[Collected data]
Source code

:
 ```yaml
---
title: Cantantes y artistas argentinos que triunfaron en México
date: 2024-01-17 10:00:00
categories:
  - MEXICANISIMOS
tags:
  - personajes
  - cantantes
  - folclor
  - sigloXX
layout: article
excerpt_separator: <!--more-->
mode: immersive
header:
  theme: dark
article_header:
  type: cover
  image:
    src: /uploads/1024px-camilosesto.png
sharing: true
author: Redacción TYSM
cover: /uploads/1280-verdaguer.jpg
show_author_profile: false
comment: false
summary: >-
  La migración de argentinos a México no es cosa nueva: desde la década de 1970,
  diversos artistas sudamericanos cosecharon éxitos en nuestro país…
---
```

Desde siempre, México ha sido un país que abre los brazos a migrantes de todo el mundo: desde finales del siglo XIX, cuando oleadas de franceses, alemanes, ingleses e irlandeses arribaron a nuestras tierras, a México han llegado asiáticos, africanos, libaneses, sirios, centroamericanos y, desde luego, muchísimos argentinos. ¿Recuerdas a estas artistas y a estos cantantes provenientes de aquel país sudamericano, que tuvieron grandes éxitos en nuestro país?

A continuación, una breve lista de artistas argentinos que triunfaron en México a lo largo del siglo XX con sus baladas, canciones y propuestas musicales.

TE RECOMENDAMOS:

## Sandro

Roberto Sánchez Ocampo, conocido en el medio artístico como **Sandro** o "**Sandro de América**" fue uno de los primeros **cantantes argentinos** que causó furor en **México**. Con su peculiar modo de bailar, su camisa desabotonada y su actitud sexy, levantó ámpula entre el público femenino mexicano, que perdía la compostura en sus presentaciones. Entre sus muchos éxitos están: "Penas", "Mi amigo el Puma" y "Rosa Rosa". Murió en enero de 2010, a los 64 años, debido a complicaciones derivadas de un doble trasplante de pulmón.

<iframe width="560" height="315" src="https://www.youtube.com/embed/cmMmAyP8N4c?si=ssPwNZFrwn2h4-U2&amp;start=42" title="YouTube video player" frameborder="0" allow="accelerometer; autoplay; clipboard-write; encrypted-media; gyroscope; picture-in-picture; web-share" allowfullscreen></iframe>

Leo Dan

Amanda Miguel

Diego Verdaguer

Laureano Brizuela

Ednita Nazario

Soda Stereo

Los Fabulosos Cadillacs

[Activity]: From the entries above, copy out every line where the string "triunfaron" appears.

[Task output]:
title: Cantantes y artistas argentinos que triunfaron en México
A continuación, una breve lista de artistas argentinos que triunfaron en México a lo largo del siglo XX con sus baladas, canciones y propuestas musicales.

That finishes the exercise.